Problem requirements :: Give the number of lines in the records below that hold "steps"; nothing else is needed.

________

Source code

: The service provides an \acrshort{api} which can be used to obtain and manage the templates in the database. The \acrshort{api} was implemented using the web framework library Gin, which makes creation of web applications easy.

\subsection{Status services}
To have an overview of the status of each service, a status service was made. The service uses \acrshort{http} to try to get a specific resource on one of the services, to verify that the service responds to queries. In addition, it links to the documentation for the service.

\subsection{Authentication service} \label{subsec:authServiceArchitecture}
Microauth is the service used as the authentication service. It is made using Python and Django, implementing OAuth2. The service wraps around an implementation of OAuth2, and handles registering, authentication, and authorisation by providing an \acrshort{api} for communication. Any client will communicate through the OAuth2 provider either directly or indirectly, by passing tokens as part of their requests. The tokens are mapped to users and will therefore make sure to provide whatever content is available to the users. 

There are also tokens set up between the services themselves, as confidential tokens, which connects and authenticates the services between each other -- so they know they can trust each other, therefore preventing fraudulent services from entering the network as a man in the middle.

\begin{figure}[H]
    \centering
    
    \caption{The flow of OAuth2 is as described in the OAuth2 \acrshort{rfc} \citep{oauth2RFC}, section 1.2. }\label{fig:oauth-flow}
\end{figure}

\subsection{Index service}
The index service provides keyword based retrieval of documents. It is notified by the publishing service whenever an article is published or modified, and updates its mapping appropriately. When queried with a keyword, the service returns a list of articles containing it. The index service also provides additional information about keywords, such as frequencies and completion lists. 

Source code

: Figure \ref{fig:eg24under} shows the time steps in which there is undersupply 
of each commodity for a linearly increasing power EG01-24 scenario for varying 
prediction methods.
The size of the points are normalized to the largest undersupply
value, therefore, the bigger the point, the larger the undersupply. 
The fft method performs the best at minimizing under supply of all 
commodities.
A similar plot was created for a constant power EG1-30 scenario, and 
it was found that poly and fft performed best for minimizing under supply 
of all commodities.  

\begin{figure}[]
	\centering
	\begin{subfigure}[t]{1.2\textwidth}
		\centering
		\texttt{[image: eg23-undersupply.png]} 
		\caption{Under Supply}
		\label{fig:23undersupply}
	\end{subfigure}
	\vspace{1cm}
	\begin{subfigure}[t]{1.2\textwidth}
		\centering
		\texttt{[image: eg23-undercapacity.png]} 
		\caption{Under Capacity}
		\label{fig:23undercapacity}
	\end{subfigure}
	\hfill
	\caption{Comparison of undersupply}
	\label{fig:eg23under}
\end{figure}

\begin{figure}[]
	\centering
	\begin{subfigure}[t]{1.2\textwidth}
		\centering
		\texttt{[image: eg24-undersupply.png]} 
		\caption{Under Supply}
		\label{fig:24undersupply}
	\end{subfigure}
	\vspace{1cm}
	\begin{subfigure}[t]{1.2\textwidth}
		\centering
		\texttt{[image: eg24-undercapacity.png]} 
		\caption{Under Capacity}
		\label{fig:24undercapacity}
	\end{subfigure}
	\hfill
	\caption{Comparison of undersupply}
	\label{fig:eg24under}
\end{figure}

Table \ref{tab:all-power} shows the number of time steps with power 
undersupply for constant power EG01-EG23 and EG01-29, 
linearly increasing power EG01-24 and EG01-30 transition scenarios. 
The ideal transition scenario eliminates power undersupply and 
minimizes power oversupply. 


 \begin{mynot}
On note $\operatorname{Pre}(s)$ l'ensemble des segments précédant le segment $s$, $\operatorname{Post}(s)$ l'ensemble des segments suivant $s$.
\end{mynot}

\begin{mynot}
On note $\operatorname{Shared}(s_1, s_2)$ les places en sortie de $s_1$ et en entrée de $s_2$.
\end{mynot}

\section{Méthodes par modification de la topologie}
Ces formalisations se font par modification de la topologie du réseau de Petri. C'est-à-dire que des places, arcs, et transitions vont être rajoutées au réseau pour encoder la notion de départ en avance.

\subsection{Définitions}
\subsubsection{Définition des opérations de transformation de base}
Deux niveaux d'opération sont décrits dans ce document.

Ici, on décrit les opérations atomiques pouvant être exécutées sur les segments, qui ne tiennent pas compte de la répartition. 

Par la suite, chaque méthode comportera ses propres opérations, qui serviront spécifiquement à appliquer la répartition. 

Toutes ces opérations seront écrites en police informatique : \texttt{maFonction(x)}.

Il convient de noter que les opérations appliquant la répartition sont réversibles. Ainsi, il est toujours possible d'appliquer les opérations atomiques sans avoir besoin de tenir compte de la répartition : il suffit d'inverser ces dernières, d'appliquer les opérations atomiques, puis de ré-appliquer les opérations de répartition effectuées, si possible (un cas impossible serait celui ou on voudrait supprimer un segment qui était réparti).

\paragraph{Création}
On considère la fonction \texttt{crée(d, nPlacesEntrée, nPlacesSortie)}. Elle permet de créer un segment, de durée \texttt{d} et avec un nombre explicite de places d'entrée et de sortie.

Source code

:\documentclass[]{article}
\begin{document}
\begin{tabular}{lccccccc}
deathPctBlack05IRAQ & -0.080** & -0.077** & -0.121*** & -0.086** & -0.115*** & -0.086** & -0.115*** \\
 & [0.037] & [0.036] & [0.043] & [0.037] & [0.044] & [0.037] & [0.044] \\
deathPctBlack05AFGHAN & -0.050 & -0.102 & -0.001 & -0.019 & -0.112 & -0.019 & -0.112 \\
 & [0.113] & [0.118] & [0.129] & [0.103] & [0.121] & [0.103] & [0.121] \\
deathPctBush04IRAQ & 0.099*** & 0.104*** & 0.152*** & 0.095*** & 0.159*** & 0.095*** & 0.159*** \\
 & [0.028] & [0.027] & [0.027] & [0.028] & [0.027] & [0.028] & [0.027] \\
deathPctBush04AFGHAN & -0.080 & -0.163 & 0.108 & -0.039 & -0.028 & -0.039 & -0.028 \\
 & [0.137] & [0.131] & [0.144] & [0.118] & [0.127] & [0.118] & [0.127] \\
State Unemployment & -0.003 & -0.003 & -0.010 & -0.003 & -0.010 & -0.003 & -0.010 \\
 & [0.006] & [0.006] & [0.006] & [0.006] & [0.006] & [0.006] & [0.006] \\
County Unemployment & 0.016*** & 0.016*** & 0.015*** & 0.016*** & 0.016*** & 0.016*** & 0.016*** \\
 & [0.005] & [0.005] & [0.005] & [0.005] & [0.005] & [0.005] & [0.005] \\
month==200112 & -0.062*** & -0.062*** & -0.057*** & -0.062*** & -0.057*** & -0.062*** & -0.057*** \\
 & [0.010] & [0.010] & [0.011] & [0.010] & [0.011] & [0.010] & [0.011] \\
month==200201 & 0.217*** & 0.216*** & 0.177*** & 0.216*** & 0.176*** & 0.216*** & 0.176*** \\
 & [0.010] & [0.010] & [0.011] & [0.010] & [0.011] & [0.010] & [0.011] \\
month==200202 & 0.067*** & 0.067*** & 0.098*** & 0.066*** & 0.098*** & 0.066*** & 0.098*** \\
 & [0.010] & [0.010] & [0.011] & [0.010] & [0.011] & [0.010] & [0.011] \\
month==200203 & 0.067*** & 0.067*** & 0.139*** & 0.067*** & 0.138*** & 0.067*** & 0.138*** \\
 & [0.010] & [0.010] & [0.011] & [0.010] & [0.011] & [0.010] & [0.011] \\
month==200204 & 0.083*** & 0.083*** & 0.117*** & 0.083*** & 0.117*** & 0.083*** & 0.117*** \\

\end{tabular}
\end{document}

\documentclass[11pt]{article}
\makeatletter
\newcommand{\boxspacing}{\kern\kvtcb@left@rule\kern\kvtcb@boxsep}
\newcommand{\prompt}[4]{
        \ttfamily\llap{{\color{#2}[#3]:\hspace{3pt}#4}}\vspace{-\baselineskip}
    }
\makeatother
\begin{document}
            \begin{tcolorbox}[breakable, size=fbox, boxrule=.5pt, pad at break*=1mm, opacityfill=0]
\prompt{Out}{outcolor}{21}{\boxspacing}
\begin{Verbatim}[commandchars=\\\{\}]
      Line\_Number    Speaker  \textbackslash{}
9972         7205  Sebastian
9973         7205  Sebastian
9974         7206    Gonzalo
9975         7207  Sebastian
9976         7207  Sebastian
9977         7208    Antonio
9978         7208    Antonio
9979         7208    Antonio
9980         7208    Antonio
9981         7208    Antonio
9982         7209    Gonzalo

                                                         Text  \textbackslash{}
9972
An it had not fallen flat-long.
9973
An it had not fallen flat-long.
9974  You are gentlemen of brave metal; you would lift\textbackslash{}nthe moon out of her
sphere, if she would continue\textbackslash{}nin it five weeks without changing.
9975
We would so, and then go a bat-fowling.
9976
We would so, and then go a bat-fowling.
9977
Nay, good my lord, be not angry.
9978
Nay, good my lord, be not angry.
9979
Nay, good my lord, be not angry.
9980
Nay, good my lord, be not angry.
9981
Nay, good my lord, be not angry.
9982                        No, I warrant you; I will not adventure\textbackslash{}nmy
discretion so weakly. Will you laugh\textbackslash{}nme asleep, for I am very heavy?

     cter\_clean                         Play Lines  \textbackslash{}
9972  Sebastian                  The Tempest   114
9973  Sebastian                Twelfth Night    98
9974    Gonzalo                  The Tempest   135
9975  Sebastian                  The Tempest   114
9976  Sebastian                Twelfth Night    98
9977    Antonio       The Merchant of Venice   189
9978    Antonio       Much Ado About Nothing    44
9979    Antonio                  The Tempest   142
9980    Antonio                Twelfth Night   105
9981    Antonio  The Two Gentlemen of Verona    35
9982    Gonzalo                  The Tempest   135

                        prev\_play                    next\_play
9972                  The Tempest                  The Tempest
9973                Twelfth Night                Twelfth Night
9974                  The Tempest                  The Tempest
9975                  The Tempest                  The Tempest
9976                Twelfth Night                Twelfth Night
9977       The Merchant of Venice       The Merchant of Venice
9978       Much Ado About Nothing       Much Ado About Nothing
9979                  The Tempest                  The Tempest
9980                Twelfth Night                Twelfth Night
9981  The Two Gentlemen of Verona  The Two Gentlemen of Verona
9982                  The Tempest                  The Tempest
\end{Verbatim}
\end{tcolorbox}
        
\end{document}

________

Output of the exercise :: 2